» **Work to be completed**
Each line in the records below, from the one that contains "- Кокасательные векторы" to the one that contains "- Скобка Ли [→](/notes/lie_bracket.md)", should be reproduced exactly, the first and last included.

[[ Supplied entries, beginning ]]

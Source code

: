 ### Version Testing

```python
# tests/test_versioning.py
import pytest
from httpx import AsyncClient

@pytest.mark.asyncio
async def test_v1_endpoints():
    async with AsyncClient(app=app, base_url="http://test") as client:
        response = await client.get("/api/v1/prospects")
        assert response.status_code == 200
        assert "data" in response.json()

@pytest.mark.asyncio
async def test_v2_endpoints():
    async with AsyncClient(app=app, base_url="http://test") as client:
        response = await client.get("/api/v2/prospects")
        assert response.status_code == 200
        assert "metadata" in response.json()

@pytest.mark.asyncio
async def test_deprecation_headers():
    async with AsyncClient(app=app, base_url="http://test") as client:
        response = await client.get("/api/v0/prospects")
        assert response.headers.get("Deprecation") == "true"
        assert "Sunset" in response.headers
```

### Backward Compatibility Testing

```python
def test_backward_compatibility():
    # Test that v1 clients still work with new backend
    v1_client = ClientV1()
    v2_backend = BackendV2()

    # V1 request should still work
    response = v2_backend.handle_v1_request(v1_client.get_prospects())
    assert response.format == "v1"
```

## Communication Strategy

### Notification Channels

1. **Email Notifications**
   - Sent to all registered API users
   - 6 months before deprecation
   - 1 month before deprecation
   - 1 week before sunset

[[ Supplied entries, end ]]
[[ Supplied entries, beginning ]]

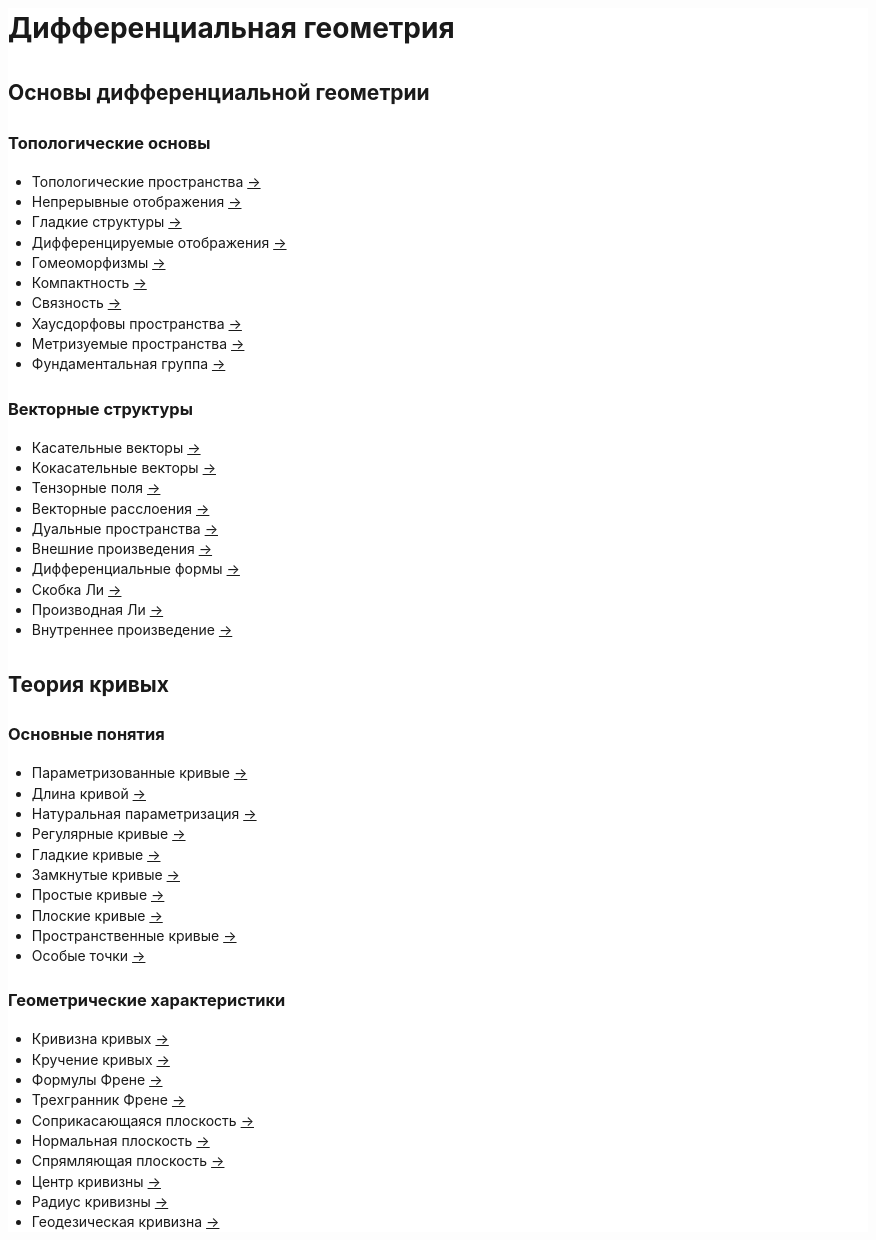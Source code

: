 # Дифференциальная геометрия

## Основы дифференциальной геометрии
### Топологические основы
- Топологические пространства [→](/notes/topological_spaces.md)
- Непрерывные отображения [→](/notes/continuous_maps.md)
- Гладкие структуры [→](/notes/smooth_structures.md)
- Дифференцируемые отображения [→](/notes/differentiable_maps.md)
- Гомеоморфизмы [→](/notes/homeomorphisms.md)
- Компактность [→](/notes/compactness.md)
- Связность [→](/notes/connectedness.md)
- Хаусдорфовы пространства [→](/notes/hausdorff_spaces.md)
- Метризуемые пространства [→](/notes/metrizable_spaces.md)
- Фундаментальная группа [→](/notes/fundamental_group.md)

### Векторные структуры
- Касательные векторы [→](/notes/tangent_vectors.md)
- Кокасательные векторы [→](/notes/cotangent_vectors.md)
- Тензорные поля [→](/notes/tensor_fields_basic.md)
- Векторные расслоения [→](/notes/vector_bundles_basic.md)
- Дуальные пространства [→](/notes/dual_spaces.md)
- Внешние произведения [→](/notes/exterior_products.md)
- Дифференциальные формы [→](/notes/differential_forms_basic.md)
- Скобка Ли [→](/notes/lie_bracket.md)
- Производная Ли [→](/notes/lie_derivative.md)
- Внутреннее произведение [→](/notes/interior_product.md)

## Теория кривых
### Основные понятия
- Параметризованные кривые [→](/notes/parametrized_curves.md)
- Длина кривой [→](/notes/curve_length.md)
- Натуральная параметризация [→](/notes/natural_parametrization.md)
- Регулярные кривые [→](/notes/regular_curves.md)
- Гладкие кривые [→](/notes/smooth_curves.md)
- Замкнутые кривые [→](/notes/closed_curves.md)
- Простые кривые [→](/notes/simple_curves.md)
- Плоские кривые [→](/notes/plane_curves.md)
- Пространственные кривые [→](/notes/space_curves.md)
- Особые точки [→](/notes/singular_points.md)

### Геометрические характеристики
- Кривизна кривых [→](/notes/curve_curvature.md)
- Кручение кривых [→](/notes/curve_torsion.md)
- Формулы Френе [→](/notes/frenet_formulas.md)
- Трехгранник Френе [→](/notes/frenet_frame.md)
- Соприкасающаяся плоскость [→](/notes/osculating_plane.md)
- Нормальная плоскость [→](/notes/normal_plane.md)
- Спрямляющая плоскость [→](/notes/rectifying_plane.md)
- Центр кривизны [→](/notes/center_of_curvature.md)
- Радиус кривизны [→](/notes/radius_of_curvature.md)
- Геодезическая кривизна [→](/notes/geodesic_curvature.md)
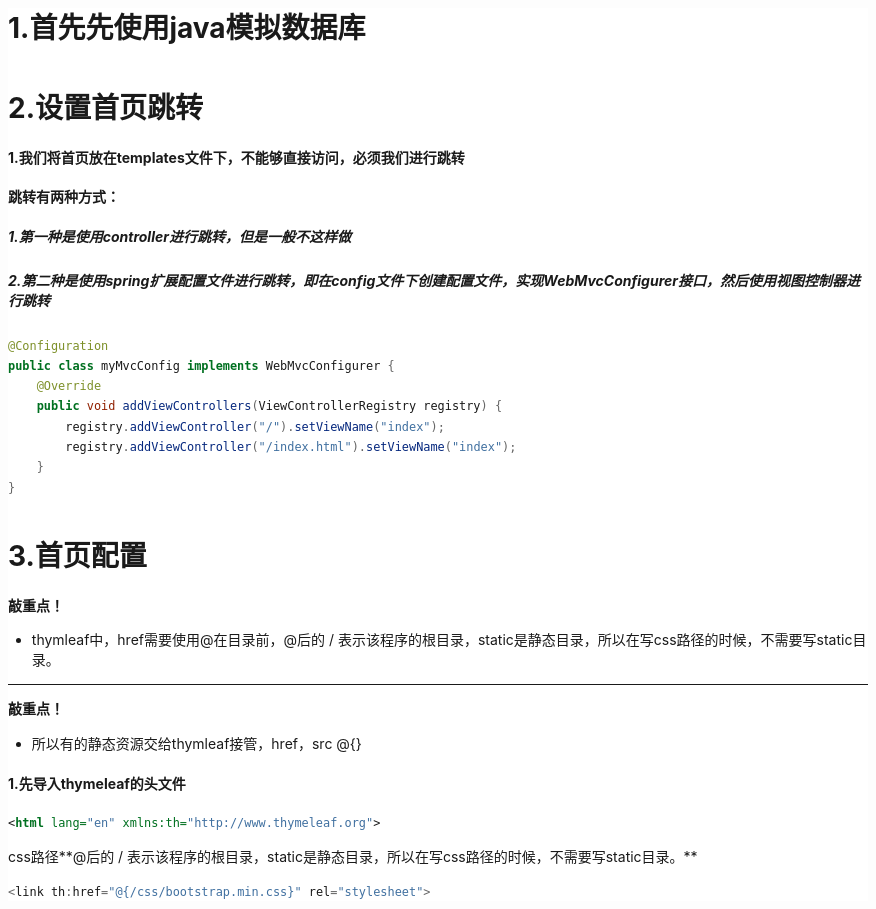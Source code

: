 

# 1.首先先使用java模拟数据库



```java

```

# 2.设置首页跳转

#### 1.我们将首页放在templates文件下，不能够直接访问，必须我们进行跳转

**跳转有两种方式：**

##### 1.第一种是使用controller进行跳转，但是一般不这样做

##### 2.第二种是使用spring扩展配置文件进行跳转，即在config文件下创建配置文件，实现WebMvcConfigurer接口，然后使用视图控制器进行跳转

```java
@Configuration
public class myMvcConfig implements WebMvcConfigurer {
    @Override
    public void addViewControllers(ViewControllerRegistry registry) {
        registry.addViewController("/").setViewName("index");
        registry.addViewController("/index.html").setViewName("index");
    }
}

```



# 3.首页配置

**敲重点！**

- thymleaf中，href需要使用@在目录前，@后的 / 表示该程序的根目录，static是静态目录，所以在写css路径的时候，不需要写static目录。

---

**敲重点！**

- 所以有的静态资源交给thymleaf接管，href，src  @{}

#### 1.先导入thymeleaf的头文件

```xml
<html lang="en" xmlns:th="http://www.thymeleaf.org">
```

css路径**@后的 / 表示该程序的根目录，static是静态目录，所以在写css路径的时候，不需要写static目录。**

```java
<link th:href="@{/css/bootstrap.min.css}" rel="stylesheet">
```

[[ Supplied entries, end ]]
[[ Supplied entries, beginning ]]

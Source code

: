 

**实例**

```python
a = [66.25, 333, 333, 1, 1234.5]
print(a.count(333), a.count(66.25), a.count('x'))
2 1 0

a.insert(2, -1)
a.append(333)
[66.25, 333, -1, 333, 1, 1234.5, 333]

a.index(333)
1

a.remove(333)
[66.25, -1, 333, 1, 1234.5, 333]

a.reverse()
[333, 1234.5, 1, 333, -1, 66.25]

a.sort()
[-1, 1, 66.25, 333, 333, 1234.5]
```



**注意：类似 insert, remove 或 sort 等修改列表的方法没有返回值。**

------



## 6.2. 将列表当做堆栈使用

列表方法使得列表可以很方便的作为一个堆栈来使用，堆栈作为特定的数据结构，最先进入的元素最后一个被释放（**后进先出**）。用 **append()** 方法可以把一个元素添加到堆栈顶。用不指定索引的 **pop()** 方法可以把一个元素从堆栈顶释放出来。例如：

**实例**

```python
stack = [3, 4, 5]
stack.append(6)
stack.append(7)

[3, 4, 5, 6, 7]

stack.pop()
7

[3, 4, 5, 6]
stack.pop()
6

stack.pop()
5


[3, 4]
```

[[ Supplied entries, end ]]

» **Reply to the task**
- Кокасательные векторы [→](/notes/cotangent_vectors.md)
- Тензорные поля [→](/notes/tensor_fields_basic.md)
- Векторные расслоения [→](/notes/vector_bundles_basic.md)
- Дуальные пространства [→](/notes/dual_spaces.md)
- Внешние произведения [→](/notes/exterior_products.md)
- Дифференциальные формы [→](/notes/differential_forms_basic.md)
- Скобка Ли [→](/notes/lie_bracket.md)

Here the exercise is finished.